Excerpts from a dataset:
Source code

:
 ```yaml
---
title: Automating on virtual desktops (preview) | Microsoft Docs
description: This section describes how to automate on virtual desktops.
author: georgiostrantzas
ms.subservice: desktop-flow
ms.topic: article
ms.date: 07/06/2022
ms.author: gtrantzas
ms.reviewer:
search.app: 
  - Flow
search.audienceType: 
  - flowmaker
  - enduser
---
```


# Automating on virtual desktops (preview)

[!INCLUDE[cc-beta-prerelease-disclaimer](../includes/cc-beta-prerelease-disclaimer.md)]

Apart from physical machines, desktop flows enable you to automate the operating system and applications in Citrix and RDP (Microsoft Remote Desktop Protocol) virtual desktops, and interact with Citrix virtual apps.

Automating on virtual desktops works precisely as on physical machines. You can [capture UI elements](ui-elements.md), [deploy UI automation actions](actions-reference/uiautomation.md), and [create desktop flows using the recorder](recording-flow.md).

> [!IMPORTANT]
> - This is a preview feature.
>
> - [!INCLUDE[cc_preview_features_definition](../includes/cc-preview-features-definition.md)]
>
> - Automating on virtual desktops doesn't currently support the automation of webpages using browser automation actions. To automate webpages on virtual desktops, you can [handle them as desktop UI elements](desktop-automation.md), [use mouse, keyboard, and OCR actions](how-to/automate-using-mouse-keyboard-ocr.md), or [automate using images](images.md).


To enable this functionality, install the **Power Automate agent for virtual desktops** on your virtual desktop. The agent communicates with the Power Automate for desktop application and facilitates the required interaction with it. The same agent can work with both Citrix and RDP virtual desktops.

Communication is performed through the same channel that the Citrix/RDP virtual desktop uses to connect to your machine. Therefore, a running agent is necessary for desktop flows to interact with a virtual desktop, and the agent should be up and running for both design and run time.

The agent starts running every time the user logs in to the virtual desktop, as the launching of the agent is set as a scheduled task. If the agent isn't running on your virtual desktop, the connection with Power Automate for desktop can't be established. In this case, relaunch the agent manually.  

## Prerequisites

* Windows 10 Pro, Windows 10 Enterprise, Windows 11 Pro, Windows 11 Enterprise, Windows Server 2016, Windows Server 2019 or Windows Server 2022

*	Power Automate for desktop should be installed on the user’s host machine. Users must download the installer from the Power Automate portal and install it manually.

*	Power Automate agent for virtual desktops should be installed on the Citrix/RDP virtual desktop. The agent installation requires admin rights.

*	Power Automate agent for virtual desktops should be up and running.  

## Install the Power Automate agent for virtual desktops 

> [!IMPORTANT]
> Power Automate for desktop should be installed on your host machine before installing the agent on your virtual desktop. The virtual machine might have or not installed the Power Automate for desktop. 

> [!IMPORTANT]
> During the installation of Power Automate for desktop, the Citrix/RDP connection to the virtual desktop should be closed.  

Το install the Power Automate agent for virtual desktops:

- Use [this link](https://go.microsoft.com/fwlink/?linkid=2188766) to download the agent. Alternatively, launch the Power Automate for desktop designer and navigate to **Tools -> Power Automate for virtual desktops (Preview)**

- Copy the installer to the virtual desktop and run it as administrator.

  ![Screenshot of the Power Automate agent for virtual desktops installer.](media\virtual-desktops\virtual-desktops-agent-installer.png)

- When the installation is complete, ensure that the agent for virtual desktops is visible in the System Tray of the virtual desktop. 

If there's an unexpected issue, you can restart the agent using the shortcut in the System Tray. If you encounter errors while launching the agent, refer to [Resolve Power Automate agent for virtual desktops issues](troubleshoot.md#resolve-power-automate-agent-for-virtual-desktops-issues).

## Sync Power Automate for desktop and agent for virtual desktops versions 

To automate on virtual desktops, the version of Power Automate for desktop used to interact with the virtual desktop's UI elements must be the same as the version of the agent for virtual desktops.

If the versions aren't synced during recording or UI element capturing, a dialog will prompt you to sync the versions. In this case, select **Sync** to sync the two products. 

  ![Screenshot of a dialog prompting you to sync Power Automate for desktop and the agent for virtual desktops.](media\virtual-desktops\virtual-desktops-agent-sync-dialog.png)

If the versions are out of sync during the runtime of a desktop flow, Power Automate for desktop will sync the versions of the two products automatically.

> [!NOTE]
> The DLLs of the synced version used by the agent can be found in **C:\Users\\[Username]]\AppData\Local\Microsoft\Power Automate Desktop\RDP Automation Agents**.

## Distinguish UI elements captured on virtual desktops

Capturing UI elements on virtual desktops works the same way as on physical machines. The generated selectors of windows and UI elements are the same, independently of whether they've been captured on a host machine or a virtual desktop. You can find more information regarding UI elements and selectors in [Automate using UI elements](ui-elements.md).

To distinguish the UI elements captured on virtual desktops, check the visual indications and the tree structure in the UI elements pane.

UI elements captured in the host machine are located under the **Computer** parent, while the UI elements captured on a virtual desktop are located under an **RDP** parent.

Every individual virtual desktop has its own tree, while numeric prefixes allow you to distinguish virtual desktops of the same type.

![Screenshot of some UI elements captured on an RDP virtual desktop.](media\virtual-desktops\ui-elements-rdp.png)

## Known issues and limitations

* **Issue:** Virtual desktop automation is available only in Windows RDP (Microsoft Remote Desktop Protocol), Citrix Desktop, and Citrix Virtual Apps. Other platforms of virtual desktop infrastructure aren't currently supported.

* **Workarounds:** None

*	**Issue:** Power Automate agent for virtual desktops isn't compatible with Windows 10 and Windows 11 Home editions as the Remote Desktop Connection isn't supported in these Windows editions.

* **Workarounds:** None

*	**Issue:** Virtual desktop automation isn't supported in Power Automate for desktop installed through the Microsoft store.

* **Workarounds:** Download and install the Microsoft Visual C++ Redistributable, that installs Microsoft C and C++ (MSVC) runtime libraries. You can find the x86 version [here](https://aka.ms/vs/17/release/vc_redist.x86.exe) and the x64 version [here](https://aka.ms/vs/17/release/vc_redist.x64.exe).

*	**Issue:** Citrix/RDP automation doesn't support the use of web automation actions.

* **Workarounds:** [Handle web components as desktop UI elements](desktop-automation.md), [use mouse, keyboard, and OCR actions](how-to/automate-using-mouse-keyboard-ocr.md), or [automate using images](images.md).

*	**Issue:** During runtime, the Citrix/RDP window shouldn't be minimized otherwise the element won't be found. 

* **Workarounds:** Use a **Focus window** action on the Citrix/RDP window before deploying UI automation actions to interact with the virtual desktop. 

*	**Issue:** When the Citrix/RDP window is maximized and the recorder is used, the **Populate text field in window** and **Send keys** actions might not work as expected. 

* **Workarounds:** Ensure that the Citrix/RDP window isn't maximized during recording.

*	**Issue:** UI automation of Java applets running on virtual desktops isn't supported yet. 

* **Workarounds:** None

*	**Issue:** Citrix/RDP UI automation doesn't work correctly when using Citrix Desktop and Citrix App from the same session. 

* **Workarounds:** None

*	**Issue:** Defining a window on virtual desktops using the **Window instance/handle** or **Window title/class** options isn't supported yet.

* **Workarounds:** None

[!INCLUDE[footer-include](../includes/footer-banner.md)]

#### [Work request]
Copy out every record above once more, precisely as written.

#### [Answer space]
Source code

:
 ```yaml
---
title: Automating on virtual desktops (preview) | Microsoft Docs
description: This section describes how to automate on virtual desktops.
author: georgiostrantzas
ms.subservice: desktop-flow
ms.topic: article
ms.date: 07/06/2022
ms.author: gtrantzas
ms.reviewer:
search.app: 
  - Flow
search.audienceType: 
  - flowmaker
  - enduser
---
```


# Automating on virtual desktops (preview)

[!INCLUDE[cc-beta-prerelease-disclaimer](../includes/cc-beta-prerelease-disclaimer.md)]

Apart from physical machines, desktop flows enable you to automate the operating system and applications in Citrix and RDP (Microsoft Remote Desktop Protocol) virtual desktops, and interact with Citrix virtual apps.

Automating on virtual desktops works precisely as on physical machines. You can [capture UI elements](ui-elements.md), [deploy UI automation actions](actions-reference/uiautomation.md), and [create desktop flows using the recorder](recording-flow.md).

> [!IMPORTANT]
> - This is a preview feature.
>
> - [!INCLUDE[cc_preview_features_definition](../includes/cc-preview-features-definition.md)]
>
> - Automating on virtual desktops doesn't currently support the automation of webpages using browser automation actions. To automate webpages on virtual desktops, you can [handle them as desktop UI elements](desktop-automation.md), [use mouse, keyboard, and OCR actions](how-to/automate-using-mouse-keyboard-ocr.md), or [automate using images](images.md).


To enable this functionality, install the **Power Automate agent for virtual desktops** on your virtual desktop. The agent communicates with the Power Automate for desktop application and facilitates the required interaction with it. The same agent can work with both Citrix and RDP virtual desktops.

Communication is performed through the same channel that the Citrix/RDP virtual desktop uses to connect to your machine. Therefore, a running agent is necessary for desktop flows to interact with a virtual desktop, and the agent should be up and running for both design and run time.

The agent starts running every time the user logs in to the virtual desktop, as the launching of the agent is set as a scheduled task. If the agent isn't running on your virtual desktop, the connection with Power Automate for desktop can't be established. In this case, relaunch the agent manually.  

## Prerequisites

* Windows 10 Pro, Windows 10 Enterprise, Windows 11 Pro, Windows 11 Enterprise, Windows Server 2016, Windows Server 2019 or Windows Server 2022

*	Power Automate for desktop should be installed on the user’s host machine. Users must download the installer from the Power Automate portal and install it manually.

*	Power Automate agent for virtual desktops should be installed on the Citrix/RDP virtual desktop. The agent installation requires admin rights.

*	Power Automate agent for virtual desktops should be up and running.  

## Install the Power Automate agent for virtual desktops 

> [!IMPORTANT]
> Power Automate for desktop should be installed on your host machine before installing the agent on your virtual desktop. The virtual machine might have or not installed the Power Automate for desktop. 

> [!IMPORTANT]
> During the installation of Power Automate for desktop, the Citrix/RDP connection to the virtual desktop should be closed.  

Το install the Power Automate agent for virtual desktops:

- Use [this link](https://go.microsoft.com/fwlink/?linkid=2188766) to download the agent. Alternatively, launch the Power Automate for desktop designer and navigate to **Tools -> Power Automate for virtual desktops (Preview)**

- Copy the installer to the virtual desktop and run it as administrator.

  ![Screenshot of the Power Automate agent for virtual desktops installer.](media\virtual-desktops\virtual-desktops-agent-installer.png)

- When the installation is complete, ensure that the agent for virtual desktops is visible in the System Tray of the virtual desktop. 

If there's an unexpected issue, you can restart the agent using the shortcut in the System Tray. If you encounter errors while launching the agent, refer to [Resolve Power Automate agent for virtual desktops issues](troubleshoot.md#resolve-power-automate-agent-for-virtual-desktops-issues).

## Sync Power Automate for desktop and agent for virtual desktops versions 

To automate on virtual desktops, the version of Power Automate for desktop used to interact with the virtual desktop's UI elements must be the same as the version of the agent for virtual desktops.

If the versions aren't synced during recording or UI element capturing, a dialog will prompt you to sync the versions. In this case, select **Sync** to sync the two products. 

  ![Screenshot of a dialog prompting you to sync Power Automate for desktop and the agent for virtual desktops.](media\virtual-desktops\virtual-desktops-agent-sync-dialog.png)

If the versions are out of sync during the runtime of a desktop flow, Power Automate for desktop will sync the versions of the two products automatically.

> [!NOTE]
> The DLLs of the synced version used by the agent can be found in **C:\Users\\[Username]]\AppData\Local\Microsoft\Power Automate Desktop\RDP Automation Agents**.

## Distinguish UI elements captured on virtual desktops

Capturing UI elements on virtual desktops works the same way as on physical machines. The generated selectors of windows and UI elements are the same, independently of whether they've been captured on a host machine or a virtual desktop. You can find more information regarding UI elements and selectors in [Automate using UI elements](ui-elements.md).

To distinguish the UI elements captured on virtual desktops, check the visual indications and the tree structure in the UI elements pane.

UI elements captured in the host machine are located under the **Computer** parent, while the UI elements captured on a virtual desktop are located under an **RDP** parent.

Every individual virtual desktop has its own tree, while numeric prefixes allow you to distinguish virtual desktops of the same type.

![Screenshot of some UI elements captured on an RDP virtual desktop.](media\virtual-desktops\ui-elements-rdp.png)

## Known issues and limitations

* **Issue:** Virtual desktop automation is available only in Windows RDP (Microsoft Remote Desktop Protocol), Citrix Desktop, and Citrix Virtual Apps. Other platforms of virtual desktop infrastructure aren't currently supported.

* **Workarounds:** None

*	**Issue:** Power Automate agent for virtual desktops isn't compatible with Windows 10 and Windows 11 Home editions as the Remote Desktop Connection isn't supported in these Windows editions.

* **Workarounds:** None

*	**Issue:** Virtual desktop automation isn't supported in Power Automate for desktop installed through the Microsoft store.

* **Workarounds:** Download and install the Microsoft Visual C++ Redistributable, that installs Microsoft C and C++ (MSVC) runtime libraries. You can find the x86 version [here](https://aka.ms/vs/17/release/vc_redist.x86.exe) and the x64 version [here](https://aka.ms/vs/17/release/vc_redist.x64.exe).

*	**Issue:** Citrix/RDP automation doesn't support the use of web automation actions.

* **Workarounds:** [Handle web components as desktop UI elements](desktop-automation.md), [use mouse, keyboard, and OCR actions](how-to/automate-using-mouse-keyboard-ocr.md), or [automate using images](images.md).

*	**Issue:** During runtime, the Citrix/RDP window shouldn't be minimized otherwise the element won't be found. 

* **Workarounds:** Use a **Focus window** action on the Citrix/RDP window before deploying UI automation actions to interact with the virtual desktop. 

*	**Issue:** When the Citrix/RDP window is maximized and the recorder is used, the **Populate text field in window** and **Send keys** actions might not work as expected. 

* **Workarounds:** Ensure that the Citrix/RDP window isn't maximized during recording.

*	**Issue:** UI automation of Java applets running on virtual desktops isn't supported yet. 

* **Workarounds:** None

*	**Issue:** Citrix/RDP UI automation doesn't work correctly when using Citrix Desktop and Citrix App from the same session. 

* **Workarounds:** None

*	**Issue:** Defining a window on virtual desktops using the **Window instance/handle** or **Window title/class** options isn't supported yet.

* **Workarounds:** None

[!INCLUDE[footer-include](../includes/footer-banner.md)]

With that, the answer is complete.